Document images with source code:
★ ★ ★ ★

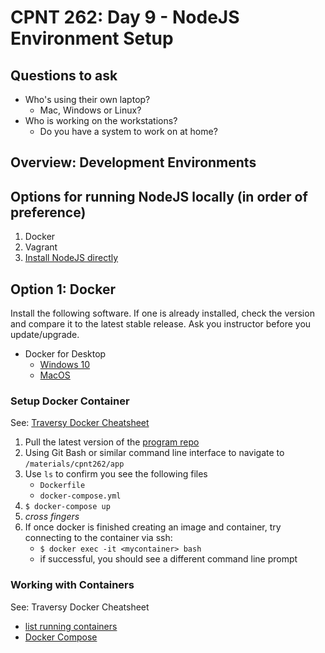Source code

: # CPNT 262: Day 9 - NodeJS Environment Setup
## Questions to ask
- Who's using their own laptop?
  - Mac, Windows or Linux?
- Who is working on the workstations?
  - Do you have a system to work on at home?

## Overview: Development Environments

## Options for running NodeJS locally (in order of preference)
1. Docker
2. Vagrant
3. [Install NodeJS directly](https://nodejs.org/en/download/)

## Option 1: Docker
Install the following software. If one is already installed, check the version and compare it to the latest stable release. Ask you instructor before you update/upgrade.
- Docker for Desktop
  - [Windows 10](https://docs.docker.com/docker-for-windows/install/)
  - [MacOS](https://docs.docker.com/docker-for-mac/install/)

### Setup Docker Container
See: [Traversy Docker Cheatsheet](https://gist.github.com/bradtraversy/89fad226dc058a41b596d586022a9bd3)
1. Pull the latest version of the [program repo](https://github.com/acidtone/wbdv-winter-2020)
2. Using Git Bash or similar command line interface to navigate to `/materials/cpnt262/app`
4. Use `ls` to confirm you see the following files
    - `Dockerfile`
    - `docker-compose.yml`
5. `$ docker-compose up`
6. *cross fingers*
7. If once docker is finished creating an image and container, try connecting to the container via ssh:
    - `$ docker exec -it <mycontainer> bash`
    - if successful, you should see a different command line prompt

### Working with Containers
See: Traversy Docker Cheatsheet
- [list running containers](https://gist.github.com/bradtraversy/89fad226dc058a41b596d586022a9bd3#list-running-containers)
- [Docker Compose](https://gist.github.com/bradtraversy/89fad226dc058a41b596d586022a9bd3#docker-compose)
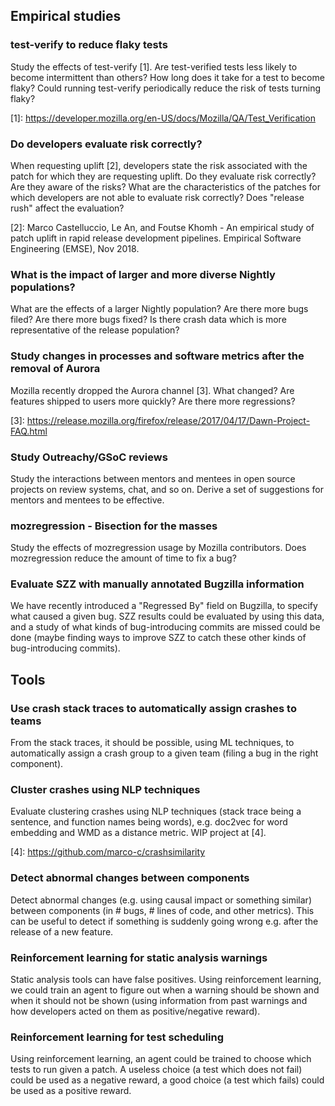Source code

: ## Empirical studies

### test-verify to reduce flaky tests
Study the effects of test-verify \[1\]. Are test-verified tests less likely to become intermittent than others? How long does it take for a test to become flaky? Could running test-verify periodically reduce the risk of tests turning flaky?

\[1\]: <https://developer.mozilla.org/en-US/docs/Mozilla/QA/Test_Verification>

### Do developers evaluate risk correctly?
When requesting uplift \[2\], developers state the risk associated with the patch for which they are requesting uplift. Do they evaluate risk correctly? Are they aware of the risks? What are the characteristics of the patches for which developers are not able to evaluate risk correctly? Does "release rush" affect the evaluation?

\[2\]: Marco Castelluccio, Le An, and Foutse Khomh - An empirical study of patch uplift in rapid release development pipelines. Empirical Software Engineering (EMSE), Nov 2018.

### What is the impact of larger and more diverse Nightly populations?
What are the effects of a larger Nightly population? Are there more bugs filed? Are there more bugs fixed? Is there crash data which is more representative of the release population?

### Study changes in processes and software metrics after the removal of Aurora
Mozilla recently dropped the Aurora channel \[3\]. What changed? Are features shipped to users more quickly? Are there more regressions?

\[3\]: <https://release.mozilla.org/firefox/release/2017/04/17/Dawn-Project-FAQ.html>

### Study Outreachy/GSoC reviews
Study the interactions between mentors and mentees in open source projects on review systems, chat, and so on. Derive a set of suggestions for mentors and mentees to be effective.

### mozregression - Bisection for the masses
Study the effects of mozregression usage by Mozilla contributors. Does mozregression reduce the amount of time to fix a bug?

### Evaluate SZZ with manually annotated Bugzilla information
We have recently introduced a "Regressed By" field on Bugzilla, to specify what caused a given bug. SZZ results could be evaluated by using this data, and a study of what kinds of bug-introducing commits are missed could be done (maybe finding ways to improve SZZ to catch these other kinds of bug-introducing commits).


## Tools

### Use crash stack traces to automatically assign crashes to teams
From the stack traces, it should be possible, using ML techniques, to automatically assign a crash group to a given team (filing a bug in the right component).

### Cluster crashes using NLP techniques
Evaluate clustering crashes using NLP techniques (stack trace being a sentence, and function names being words), e.g. doc2vec for word embedding and WMD as a distance metric. WIP project at \[4\].

\[4\]: <https://github.com/marco-c/crashsimilarity>

### Detect abnormal changes between components
Detect abnormal changes (e.g. using causal impact or something similar) between components (in # bugs, # lines of code, and other metrics). This can be useful to detect if something is suddenly going wrong e.g. after the release of a new feature.

### Reinforcement learning for static analysis warnings
Static analysis tools can have false positives. Using reinforcement learning, we could train an agent to figure out when a warning should be shown and when it should not be shown (using information from past warnings and how developers acted on them as positive/negative reward).

### Reinforcement learning for test scheduling
Using reinforcement learning, an agent could be trained to choose which tests to run given a patch. A useless choice (a test which does not fail) could be used as a negative reward, a good choice (a test which fails) could be used as a positive reward.
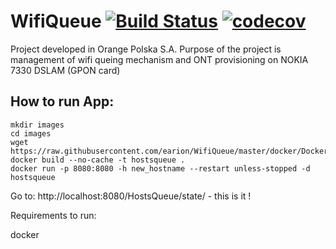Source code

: # WifiQueue [![Build Status](https://travis-ci.org/earion/WifiQueue.svg?branch=master)](https://travis-ci.org/earion/WifiQueue) [![codecov](https://codecov.io/gh/earion/WifiQueue/branch/master/graph/badge.svg)](https://codecov.io/gh/earion/WifiQueue)

Project developed in Orange Polska S.A.
Purpose of the project is management of wifi queing mechanism and ONT provisioning on NOKIA 7330 DSLAM (GPON card)

## How to run App:

    mkdir images
    cd images
    wget https://raw.githubusercontent.com/earion/WifiQueue/master/docker/Dockerfile
    docker build --no-cache -t hostsqueue .
    docker run -p 8080:8080 -h new_hostname --restart unless-stopped -d hostsqueue


Go to: http://localhost:8080/HostsQueue/state/ - this is it !





Requirements to run:

docker 
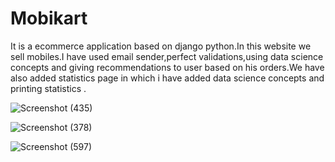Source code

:# Mobikart
It is a ecommerce application based on django python.In this website we sell mobiles.I have used email sender,perfect validations,using data science concepts and giving recommendations to user based on his orders.We have also added statistics page in which i have added data science concepts and printing statistics .


![Screenshot (435)](https://user-images.githubusercontent.com/74001038/132015850-b95786c6-f80e-4d03-a39a-9bbea37a0d24.png)

![Screenshot (378)](https://user-images.githubusercontent.com/74001038/132016128-5ad2d50e-a4f6-48e3-a264-7356474bcfe2.png)


![Screenshot (597)](https://user-images.githubusercontent.com/74001038/132016258-c6e7bc80-7f32-4f21-8d29-28f495531675.png)

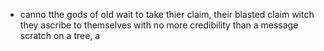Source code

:  - canno tthe gods of old wait to take thier claim, their blasted claim witch they ascribe to themselves with no more credibility than a message scratch on a tree, a 
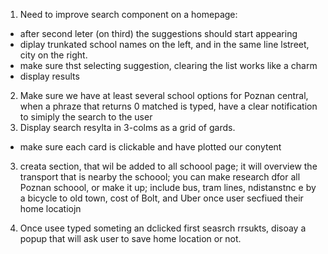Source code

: 1. Need to improve search component on a homepage:
- after second leter (on third) the suggestions should start appearing
- diplay trunkated school names on the left, and in the same line lstreet, city on the right.
- make sure thst selecting suggestion, clearing the list works like a charm
- display results
2. Make sure we have at least several school options for Poznan central, when a phraze that returns 0 matched is typed, have a clear notification to simiply the search to the user
3. Display search resylta in 3-colms as a grid of gards.
- make sure each card is clickable and have plotted our conytent

3. creata section, that wil be added to all schoool page; it will overview the transport that is nearby the schoool; you can make research dfor all Poznan schoool, or make it up; include bus, tram lines, ndistanstnc e by a bicycle to old town, cost of Bolt, and Uber once user secfiued their home locatiojn

4. Once usee typed someting an dclicked first seasrch rrsukts, disoay a popup that will ask user to save home location or not.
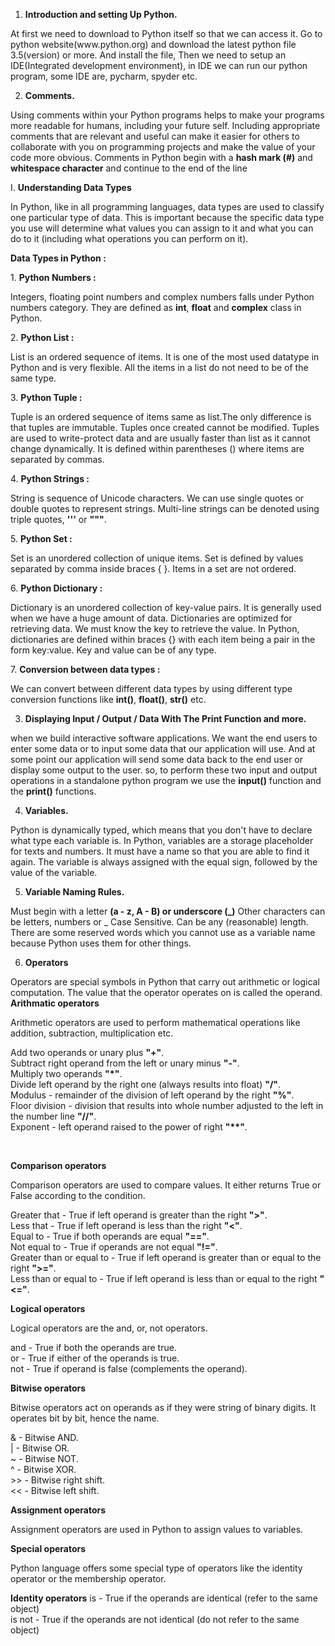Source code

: 1. <b>Introduction and setting Up Python.</b>
<p> At first we need to download to Python itself so that we can access it.
Go to python website(www.python.org) and download the latest python file 3.5(version) or more. And install the file,
Then we need to setup an IDE(Integrated development environment), in IDE we can run our python program, some IDE are, pycharm, spyder etc. </p>

2. <b>Comments.</b>
<p> Using comments within your Python programs helps to make your programs more readable for humans, including your future self. Including appropriate comments that are relevant and useful can make it easier for others to collaborate with you on programming projects and make the value of your code more obvious. Comments in Python begin with a <b>hash mark (#)</b> and <b>whitespace
character</b> and continue to the end of the line </p>

I. <b>Understanding Data Types</b>
<p>In Python, like in all programming languages, data types are used to classify one particular type of data. This is important because the specific data type you use will determine what values you can assign to it and what you can do to it (including what operations you can perform on it). </p>
<b>Data Types in Python : </b>
<p> 1. <b>Python Numbers : </b><br>
    <p>Integers, floating point numbers and complex numbers falls under Python numbers category. They are defined as <b>int</b>, <b>float</b> and <b>complex</b> class in Python.</p>
    2. <b>Python List : </b><br>
    <p>List is an ordered sequence of items. It is one of the most used datatype in Python and is very flexible. All the items in a list do not need to be of the same type.</p>
    3. <b>Python Tuple : </b><br>
    <p>Tuple is an ordered sequence of items same as list.The only difference is that tuples are immutable. Tuples once created cannot be modified. Tuples are used to write-protect data and are usually faster than list as it cannot change dynamically. It is defined within parentheses () where items are separated by commas.</p>
    4. <b>Python Strings : </b><br>
    <p>String is sequence of Unicode characters. We can use single quotes or double quotes to represent strings. Multi-line strings can be denoted using triple quotes, <b>'''</b> or <b>"""</b>.</p>
    5. <b>Python Set : </b><br>
    <p>Set is an unordered collection of unique items. Set is defined by values separated by comma inside braces { }. Items in a set are not ordered.</p>
    6. <b>Python Dictionary : </b><br>
    <p>Dictionary is an unordered collection of key-value pairs. It is generally used when we have a huge amount of data. Dictionaries are optimized for retrieving data. We must know the key to retrieve the value. In Python, dictionaries are defined within braces {} with each item being a pair in the form key:value. Key and value can be of any type.</p>
    7. <b>Conversion between data types : </b><br>
    <p>We can convert between different data types by using different type conversion functions like <b>int()</b>, <b>float()</b>, <b>str()</b> etc.</p>

3. <b>Displaying Input / Output / Data With The Print Function and more.</b>
<p>when we build interactive software applications. We want the end users to enter some data or to input some data that our application will use. And at some point our application will send some data back to the end user or display some output to the user.
so, to perform these two input and output operations in a standalone python program we use the <b>input()</b> function and the <b>print()</b> functions.</p>

4. <b>Variables.</b>
<p>Python is dynamically typed, which means that you don't have to declare what
type each variable is. In Python, variables are a storage placeholder for texts and numbers. It must have a name so that you are able to find it again. The variable is always assigned with the equal sign, followed by the value of the variable.</p>

5. <b>Variable Naming Rules.</b>
<p>Must begin with a letter <b>(a - z, A - B) or underscore (_)</b> Other characters can be letters, numbers or _
Case Sensitive. Can be any (reasonable) length. There are some reserved words which you cannot use as a variable name because Python uses them for other things.</p>

6. <b>Operators</b>
<p>Operators are special symbols in Python that carry out arithmetic or logical computation. The value that the operator operates on is called the operand.<br>
<b>Arithmatic operators</b>
    <p>Arithmetic operators are used to perform mathematical operations like addition, subtraction, multiplication etc.</p>
Add two operands or unary plus <b>"+"</b>.<br>
Subtract right operand from the left or unary minus <b>"-"</b>.<br>
Multiply two operands <b>"*"</b>.<br>
Divide left operand by the right one (always results into float) <b>"/"</b>.<br>
Modulus - remainder of the division of left operand by the right <b>"%"</b>.<br>
Floor division - division that results into whole number adjusted to the left in the number line <b>"//"</b>.<br>
Exponent - left operand raised to the power of right <b>"**"</b>.</p><br>

<b>Comparison operators</b>
<p>Comparison operators are used to compare values. It either returns True or False according to the condition.</p>
Greater that - True if left operand is greater than the right <b>">"</b>.<br>
Less that - True if left operand is less than the right <b>"<"</b>.<br>
Equal to - True if both operands are equal <b>"=="</b>.<br>
Not equal to - True if operands are not equal <b>"!="</b>.<br>
Greater than or equal to - True if left operand is greater than or equal to the right <b>">="</b>.<br>
Less than or equal to - True if left operand is less than or equal to the right <b>"<="</b>.<br>
    
 <b>Logical operators</b>
 <p>Logical operators are the and, or, not operators.</p>
 and - True if both the operands are true.<br>
 or  - True if either of the operands is true.<br>
 not - True if operand is false (complements the operand).<br>
 
 <b>Bitwise operators</b>
 <p>Bitwise operators act on operands as if they were string of binary digits. It operates bit by bit, hence the name.</p>
 & - Bitwise AND.<br>
 | - Bitwise OR.<br>
 ~ - Bitwise NOT.<br>
 ^ - Bitwise XOR.<br>
 >> - Bitwise right shift.<br>
 << - Bitwise left shift.<br>
 
 <b>Assignment operators</b>
 <p>Assignment operators are used in Python to assign values to variables.</p>

 <b>Special operators</b>
 <p>Python language offers some special type of operators like the identity operator or the membership operator.</p>
 
<b>Identity operators</b>
is - True if the operands are identical (refer to the same object)<br>
is not - True if the operands are not identical (do not refer to the same object)<br>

★ ★ ★ ★

REQUIRED WORK:
Can you repeat, word for word, every line above from the one containing "<b>Bitwise operators</b>" down to the one containing "<p>Assignment operators are", including both?

SOLUTION TO THE PROBLEM:
 <b>Bitwise operators</b>
 <p>Bitwise operators act on operands as if they were string of binary digits. It operates bit by bit, hence the name.</p>
 & - Bitwise AND.<br>
 | - Bitwise OR.<br>
 ~ - Bitwise NOT.<br>
 ^ - Bitwise XOR.<br>
 >> - Bitwise right shift.<br>
 << - Bitwise left shift.<br>
 
 <b>Assignment operators</b>
 <p>Assignment operators are used in Python to assign values to variables.</p>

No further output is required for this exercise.